What the task requires>
From the line below that contains "La Aplicacion esta" to the line that contains "A futuro intentaremos", repeat every line exactly, both ends included, and nothing else.

Source texts of formatted documents>
---

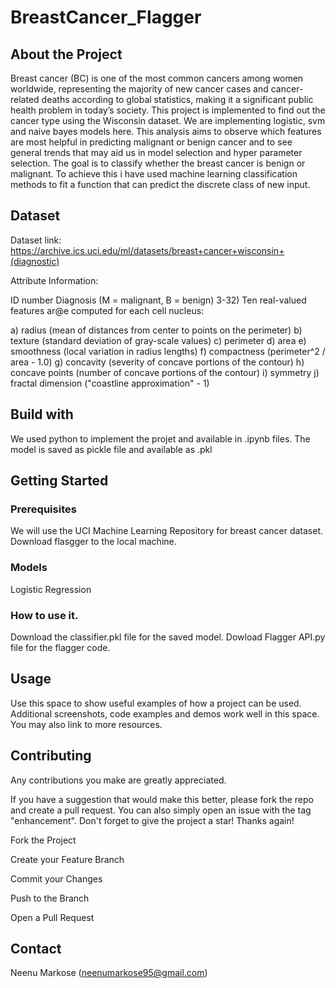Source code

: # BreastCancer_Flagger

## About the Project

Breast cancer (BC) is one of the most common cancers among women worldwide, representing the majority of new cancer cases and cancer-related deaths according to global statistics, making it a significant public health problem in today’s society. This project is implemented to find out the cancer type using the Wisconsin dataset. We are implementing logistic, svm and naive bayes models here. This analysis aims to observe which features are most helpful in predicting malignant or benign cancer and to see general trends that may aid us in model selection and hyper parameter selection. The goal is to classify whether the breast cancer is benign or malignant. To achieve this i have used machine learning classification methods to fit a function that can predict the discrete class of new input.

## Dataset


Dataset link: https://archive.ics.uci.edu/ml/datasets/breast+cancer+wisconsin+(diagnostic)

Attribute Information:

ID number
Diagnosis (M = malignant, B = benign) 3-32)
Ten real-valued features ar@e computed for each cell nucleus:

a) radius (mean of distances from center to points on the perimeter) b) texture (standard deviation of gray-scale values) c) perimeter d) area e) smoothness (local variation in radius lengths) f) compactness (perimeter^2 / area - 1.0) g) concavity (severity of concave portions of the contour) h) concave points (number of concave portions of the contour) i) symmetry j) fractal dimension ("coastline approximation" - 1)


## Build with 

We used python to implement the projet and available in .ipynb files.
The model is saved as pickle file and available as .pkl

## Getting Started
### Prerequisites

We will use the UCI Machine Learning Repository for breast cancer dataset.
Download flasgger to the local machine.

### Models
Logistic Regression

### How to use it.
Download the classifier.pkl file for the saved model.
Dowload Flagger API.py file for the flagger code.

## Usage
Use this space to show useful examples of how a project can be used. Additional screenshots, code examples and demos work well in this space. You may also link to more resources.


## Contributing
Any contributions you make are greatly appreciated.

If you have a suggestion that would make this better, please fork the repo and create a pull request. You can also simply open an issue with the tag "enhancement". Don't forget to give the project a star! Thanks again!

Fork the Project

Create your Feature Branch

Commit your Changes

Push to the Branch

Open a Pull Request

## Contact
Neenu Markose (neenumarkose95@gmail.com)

---

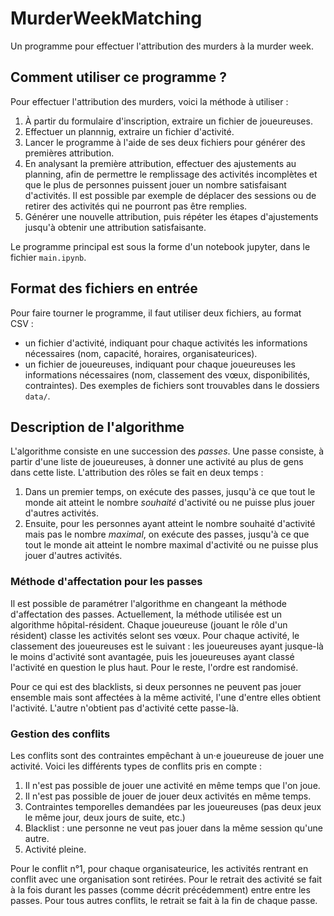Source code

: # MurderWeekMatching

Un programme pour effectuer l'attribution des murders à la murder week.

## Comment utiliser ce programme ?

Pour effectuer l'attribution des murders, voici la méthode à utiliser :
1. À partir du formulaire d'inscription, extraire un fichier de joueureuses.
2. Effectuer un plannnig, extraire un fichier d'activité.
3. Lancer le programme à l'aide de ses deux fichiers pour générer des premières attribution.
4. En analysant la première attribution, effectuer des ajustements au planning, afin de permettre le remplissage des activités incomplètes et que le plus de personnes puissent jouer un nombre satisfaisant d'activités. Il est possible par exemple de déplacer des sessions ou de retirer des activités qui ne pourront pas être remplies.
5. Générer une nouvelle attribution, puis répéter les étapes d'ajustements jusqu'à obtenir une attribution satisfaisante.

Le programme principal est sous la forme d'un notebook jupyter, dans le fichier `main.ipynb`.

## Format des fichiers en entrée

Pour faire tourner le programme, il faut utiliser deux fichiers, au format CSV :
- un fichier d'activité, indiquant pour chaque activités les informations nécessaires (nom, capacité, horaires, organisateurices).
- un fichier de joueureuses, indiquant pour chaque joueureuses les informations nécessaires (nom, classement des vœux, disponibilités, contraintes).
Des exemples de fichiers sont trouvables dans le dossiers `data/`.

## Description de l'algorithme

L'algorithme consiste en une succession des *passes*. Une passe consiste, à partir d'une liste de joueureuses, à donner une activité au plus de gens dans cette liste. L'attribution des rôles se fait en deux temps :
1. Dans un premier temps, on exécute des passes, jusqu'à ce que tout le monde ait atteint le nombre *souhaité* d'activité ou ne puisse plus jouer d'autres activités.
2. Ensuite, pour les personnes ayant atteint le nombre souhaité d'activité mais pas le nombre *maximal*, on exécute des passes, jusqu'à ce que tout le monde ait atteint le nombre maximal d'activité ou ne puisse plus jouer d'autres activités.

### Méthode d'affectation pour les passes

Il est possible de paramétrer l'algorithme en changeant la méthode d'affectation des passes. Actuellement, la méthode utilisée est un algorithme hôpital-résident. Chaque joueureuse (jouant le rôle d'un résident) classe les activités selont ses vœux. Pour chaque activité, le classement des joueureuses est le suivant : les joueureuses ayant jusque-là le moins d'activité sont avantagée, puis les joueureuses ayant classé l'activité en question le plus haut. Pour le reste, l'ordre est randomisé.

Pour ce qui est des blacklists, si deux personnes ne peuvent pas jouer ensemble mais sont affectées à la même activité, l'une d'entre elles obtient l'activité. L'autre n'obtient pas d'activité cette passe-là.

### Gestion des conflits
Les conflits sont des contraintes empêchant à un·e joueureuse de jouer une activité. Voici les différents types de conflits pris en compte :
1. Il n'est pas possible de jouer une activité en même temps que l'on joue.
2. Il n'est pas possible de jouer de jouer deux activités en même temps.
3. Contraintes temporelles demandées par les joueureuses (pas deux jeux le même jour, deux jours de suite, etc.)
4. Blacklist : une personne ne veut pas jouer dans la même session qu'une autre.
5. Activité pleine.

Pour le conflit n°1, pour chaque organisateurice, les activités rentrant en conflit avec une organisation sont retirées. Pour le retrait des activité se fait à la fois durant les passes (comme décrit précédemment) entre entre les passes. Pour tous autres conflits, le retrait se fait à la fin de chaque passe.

---

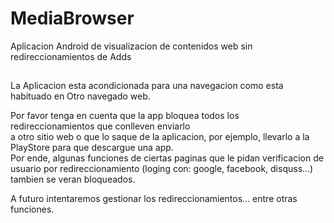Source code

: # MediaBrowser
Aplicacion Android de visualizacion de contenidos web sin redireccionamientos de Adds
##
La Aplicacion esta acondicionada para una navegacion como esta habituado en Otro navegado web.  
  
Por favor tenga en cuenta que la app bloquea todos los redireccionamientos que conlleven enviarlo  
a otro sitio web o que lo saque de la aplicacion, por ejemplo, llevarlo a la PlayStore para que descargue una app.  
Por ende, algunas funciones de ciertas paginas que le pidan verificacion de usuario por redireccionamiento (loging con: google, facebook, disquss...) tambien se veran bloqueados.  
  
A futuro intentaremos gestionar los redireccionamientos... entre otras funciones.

---

Written response>
La Aplicacion esta acondicionada para una navegacion como esta habituado en Otro navegado web.  
  
Por favor tenga en cuenta que la app bloquea todos los redireccionamientos que conlleven enviarlo  
a otro sitio web o que lo saque de la aplicacion, por ejemplo, llevarlo a la PlayStore para que descargue una app.  
Por ende, algunas funciones de ciertas paginas que le pidan verificacion de usuario por redireccionamiento (loging con: google, facebook, disquss...) tambien se veran bloqueados.  
  
A futuro intentaremos gestionar los redireccionamientos... entre otras funciones.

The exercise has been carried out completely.